# Non-compact Vortex clearance issues? Frame Trade?



## zacattacks (Mar 28, 2007)

Hi, I was wondering if any non-compact Litespeed Vortex owners have experienced a lack of rear tire clearance when trying to run 25c or larger tires. When I had 25c Grand Prix 3000s on the bike there was hardly any space between the tire and the front der. clamp. 

On a related note, can anyone confirm the amount of clearance on the newer compact Vortex? In pics it seems that maybe there is a little more room for larger tires. 

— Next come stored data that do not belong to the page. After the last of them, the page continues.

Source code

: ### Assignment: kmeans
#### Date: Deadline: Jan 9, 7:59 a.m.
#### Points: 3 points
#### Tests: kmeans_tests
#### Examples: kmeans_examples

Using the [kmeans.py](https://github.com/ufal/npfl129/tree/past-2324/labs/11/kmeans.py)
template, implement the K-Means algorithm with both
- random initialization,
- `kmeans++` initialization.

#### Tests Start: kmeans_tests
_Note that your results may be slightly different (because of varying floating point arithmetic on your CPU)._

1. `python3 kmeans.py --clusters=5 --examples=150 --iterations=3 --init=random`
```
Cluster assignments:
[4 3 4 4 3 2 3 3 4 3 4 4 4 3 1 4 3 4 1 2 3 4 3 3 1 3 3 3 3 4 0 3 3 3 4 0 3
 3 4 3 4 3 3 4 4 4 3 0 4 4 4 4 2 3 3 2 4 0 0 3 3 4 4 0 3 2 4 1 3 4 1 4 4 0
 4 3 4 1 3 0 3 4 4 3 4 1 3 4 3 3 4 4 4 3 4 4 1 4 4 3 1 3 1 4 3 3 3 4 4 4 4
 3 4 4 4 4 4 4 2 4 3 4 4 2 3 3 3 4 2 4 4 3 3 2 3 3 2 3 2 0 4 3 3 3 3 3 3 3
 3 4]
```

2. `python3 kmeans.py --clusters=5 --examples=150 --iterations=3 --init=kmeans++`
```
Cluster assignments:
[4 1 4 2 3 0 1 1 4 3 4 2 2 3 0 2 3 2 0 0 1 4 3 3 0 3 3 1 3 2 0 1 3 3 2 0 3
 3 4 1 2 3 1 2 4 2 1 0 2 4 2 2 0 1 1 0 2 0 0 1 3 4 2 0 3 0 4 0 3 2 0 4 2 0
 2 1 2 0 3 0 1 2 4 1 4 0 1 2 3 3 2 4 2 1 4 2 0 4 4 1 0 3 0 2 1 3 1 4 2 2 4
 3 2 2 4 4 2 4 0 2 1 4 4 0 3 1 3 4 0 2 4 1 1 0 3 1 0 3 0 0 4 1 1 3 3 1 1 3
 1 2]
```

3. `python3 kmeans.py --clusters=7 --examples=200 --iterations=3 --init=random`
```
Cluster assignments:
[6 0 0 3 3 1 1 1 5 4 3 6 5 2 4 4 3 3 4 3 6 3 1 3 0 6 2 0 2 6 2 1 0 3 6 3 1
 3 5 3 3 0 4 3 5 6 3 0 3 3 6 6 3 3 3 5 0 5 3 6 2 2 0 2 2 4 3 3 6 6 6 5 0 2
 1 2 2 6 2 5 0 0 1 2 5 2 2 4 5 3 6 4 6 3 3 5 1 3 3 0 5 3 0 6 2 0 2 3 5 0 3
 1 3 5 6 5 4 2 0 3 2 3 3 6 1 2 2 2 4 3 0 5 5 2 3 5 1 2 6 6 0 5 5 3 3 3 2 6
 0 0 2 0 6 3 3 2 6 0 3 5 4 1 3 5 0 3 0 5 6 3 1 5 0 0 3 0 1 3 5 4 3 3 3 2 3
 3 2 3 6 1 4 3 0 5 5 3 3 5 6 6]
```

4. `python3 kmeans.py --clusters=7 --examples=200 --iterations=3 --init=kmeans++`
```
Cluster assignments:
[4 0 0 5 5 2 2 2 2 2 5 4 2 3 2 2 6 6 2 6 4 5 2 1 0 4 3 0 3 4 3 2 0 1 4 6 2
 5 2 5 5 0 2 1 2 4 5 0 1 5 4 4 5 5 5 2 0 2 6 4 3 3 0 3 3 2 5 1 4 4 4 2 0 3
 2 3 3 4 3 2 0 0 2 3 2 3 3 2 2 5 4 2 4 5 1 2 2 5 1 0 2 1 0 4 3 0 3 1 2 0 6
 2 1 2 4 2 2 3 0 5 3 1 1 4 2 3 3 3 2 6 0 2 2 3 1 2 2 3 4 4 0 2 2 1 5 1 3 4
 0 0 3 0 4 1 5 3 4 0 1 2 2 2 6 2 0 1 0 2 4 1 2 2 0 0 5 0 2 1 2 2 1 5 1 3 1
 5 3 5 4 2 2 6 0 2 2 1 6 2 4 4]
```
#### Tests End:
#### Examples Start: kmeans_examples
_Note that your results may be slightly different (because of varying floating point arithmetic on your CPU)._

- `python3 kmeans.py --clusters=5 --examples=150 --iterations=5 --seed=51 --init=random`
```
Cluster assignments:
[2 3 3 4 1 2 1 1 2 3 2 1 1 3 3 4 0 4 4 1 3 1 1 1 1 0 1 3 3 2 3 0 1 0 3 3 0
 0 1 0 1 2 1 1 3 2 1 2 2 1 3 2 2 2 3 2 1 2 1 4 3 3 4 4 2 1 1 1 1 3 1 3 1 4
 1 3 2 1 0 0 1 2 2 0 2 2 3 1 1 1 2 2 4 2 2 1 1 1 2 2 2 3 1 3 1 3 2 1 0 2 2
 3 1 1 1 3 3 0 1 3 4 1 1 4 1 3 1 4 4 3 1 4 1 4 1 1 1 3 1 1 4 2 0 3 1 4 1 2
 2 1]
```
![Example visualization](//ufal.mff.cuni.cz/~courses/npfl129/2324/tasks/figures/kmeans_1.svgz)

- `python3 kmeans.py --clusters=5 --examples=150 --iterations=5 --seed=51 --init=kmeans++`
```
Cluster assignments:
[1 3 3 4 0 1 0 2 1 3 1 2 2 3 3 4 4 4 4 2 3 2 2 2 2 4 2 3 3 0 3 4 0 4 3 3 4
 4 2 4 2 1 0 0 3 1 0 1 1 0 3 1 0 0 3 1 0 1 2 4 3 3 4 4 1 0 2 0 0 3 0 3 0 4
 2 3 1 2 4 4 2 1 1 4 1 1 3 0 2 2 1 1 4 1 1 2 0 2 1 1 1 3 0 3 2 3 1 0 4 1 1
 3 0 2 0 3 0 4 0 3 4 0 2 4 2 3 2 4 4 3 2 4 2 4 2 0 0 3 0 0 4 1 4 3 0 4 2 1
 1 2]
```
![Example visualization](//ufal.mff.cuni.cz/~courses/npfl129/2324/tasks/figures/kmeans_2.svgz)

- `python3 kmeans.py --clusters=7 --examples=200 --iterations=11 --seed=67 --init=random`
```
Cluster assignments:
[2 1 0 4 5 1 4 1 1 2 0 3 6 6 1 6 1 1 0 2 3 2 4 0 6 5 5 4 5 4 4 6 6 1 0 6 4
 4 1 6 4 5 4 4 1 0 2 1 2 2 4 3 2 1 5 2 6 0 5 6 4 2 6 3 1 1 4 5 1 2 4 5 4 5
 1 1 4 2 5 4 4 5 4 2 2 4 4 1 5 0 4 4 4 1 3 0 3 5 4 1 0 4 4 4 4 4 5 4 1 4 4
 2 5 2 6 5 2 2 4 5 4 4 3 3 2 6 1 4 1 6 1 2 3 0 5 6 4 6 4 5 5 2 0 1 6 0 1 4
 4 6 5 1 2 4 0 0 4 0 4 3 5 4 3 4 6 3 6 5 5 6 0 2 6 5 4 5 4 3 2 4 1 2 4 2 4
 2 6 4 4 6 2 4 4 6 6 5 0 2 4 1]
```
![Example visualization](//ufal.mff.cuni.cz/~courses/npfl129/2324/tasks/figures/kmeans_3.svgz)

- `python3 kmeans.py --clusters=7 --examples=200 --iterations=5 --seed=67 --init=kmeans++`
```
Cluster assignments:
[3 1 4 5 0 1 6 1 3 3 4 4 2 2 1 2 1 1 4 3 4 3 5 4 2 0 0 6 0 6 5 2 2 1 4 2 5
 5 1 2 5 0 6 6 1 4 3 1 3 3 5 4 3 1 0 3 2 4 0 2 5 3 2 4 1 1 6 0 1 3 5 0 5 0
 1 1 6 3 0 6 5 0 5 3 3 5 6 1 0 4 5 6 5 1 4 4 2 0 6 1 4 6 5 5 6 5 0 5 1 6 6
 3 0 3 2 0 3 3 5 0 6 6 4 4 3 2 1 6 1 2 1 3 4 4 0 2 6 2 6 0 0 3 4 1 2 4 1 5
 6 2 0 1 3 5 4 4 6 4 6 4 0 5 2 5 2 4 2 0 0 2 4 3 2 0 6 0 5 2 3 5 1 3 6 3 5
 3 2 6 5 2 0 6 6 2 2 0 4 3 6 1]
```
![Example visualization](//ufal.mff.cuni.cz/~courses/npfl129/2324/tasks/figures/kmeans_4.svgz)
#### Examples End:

Thanks for the advice, and in the next few weeks I may be looking to swap my yr. 2000(?) 59cm Vortex frame (non-compact, non-integrated 1 1/8 H.S.) for a compact vortex, Merlin extralight (non-integrated H.S. only) or some other Ti frame with a 57ish top tube. I would even consider trading for a size smaller non-compact Vortex frame since I am only a bit over 6ft and like more standover height than most. If anyone is looking to swap in the other direction please let me know what you had in mind.

-Zac


----------



## Tequila Joe (May 30, 2004)

zacattacks said:


> On a related note, can anyone confirm the amount of clearance on the newer compact Vortex? In pics it seems that maybe there is a little more room for larger tires.
> 
> -Zac


I'll check for you when I get home tonight.

T.J.

EDIT: 
The area where clearance is tightest is between the tire and chain stays. My electronic caliper reads ~28.4mm distance where the tire resides. It'll be very tight but a 25mm tire should fit. There is plenty of room between the tire, seat tube and FD hanger.


----------